(Source material begins)

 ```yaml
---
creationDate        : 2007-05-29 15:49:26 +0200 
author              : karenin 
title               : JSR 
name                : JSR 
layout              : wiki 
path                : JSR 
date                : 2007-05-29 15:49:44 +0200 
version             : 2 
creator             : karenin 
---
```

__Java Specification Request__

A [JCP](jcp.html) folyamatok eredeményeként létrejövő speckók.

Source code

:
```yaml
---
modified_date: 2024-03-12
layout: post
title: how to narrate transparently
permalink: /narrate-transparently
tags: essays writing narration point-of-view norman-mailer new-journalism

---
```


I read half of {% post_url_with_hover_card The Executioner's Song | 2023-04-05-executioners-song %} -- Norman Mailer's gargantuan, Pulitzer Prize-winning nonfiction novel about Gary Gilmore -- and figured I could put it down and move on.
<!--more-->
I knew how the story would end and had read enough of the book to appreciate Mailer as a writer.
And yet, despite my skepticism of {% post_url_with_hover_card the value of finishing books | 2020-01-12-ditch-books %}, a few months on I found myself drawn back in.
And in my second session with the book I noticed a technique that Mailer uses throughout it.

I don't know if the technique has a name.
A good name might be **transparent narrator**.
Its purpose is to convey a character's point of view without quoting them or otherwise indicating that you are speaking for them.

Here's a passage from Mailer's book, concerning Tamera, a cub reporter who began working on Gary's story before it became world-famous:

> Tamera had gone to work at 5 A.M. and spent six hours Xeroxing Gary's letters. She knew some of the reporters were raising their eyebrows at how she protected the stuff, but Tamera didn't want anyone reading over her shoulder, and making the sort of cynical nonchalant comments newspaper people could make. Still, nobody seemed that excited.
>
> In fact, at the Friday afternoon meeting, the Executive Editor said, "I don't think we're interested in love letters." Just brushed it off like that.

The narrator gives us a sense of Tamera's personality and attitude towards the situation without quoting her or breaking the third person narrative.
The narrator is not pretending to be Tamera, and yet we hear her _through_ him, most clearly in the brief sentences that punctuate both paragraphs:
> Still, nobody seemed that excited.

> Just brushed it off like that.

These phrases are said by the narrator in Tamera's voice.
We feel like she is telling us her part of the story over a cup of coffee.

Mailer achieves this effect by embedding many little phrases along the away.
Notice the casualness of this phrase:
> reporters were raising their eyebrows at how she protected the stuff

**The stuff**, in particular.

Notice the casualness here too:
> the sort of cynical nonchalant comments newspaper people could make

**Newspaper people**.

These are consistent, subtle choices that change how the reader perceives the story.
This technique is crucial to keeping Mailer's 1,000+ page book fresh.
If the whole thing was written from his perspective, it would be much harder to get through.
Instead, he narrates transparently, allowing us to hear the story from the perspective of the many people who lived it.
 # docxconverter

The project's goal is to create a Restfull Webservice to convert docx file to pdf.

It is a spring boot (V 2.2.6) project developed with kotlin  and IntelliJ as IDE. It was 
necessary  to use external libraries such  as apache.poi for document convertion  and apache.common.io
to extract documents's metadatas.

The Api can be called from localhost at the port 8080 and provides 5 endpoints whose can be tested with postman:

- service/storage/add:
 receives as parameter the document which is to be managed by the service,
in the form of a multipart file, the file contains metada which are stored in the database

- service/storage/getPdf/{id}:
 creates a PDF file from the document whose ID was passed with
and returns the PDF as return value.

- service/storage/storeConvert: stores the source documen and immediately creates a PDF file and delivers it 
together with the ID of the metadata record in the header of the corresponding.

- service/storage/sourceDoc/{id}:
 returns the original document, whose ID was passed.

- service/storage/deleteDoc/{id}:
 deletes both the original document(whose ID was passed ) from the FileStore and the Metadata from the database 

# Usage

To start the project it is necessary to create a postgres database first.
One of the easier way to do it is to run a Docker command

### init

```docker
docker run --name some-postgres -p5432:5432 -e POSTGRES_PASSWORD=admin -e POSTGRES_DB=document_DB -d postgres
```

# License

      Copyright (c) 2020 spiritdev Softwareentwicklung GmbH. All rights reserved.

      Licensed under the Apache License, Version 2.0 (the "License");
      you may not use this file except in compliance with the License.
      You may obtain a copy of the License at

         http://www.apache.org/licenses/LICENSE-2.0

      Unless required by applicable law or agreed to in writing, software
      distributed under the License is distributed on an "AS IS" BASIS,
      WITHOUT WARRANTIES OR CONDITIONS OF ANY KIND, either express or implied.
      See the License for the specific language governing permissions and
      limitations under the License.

(Source material ends)

About this task:
Return the entries above unchanged, starting at the first line and stopping after the line with "In fact, at".

Solved problem:
 ```yaml
---
creationDate        : 2007-05-29 15:49:26 +0200 
author              : karenin 
title               : JSR 
name                : JSR 
layout              : wiki 
path                : JSR 
date                : 2007-05-29 15:49:44 +0200 
version             : 2 
creator             : karenin 
---
```

__Java Specification Request__

A [JCP](jcp.html) folyamatok eredeményeként létrejövő speckók.

Source code

:
```yaml
---
modified_date: 2024-03-12
layout: post
title: how to narrate transparently
permalink: /narrate-transparently
tags: essays writing narration point-of-view norman-mailer new-journalism

---
```


I read half of {% post_url_with_hover_card The Executioner's Song | 2023-04-05-executioners-song %} -- Norman Mailer's gargantuan, Pulitzer Prize-winning nonfiction novel about Gary Gilmore -- and figured I could put it down and move on.
<!--more-->
I knew how the story would end and had read enough of the book to appreciate Mailer as a writer.
And yet, despite my skepticism of {% post_url_with_hover_card the value of finishing books | 2020-01-12-ditch-books %}, a few months on I found myself drawn back in.
And in my second session with the book I noticed a technique that Mailer uses throughout it.

I don't know if the technique has a name.
A good name might be **transparent narrator**.
Its purpose is to convey a character's point of view without quoting them or otherwise indicating that you are speaking for them.

Here's a passage from Mailer's book, concerning Tamera, a cub reporter who began working on Gary's story before it became world-famous:

> Tamera had gone to work at 5 A.M. and spent six hours Xeroxing Gary's letters. She knew some of the reporters were raising their eyebrows at how she protected the stuff, but Tamera didn't want anyone reading over her shoulder, and making the sort of cynical nonchalant comments newspaper people could make. Still, nobody seemed that excited.
>
> In fact, at the Friday afternoon meeting, the Executive Editor said, "I don't think we're interested in love letters." Just brushed it off like that.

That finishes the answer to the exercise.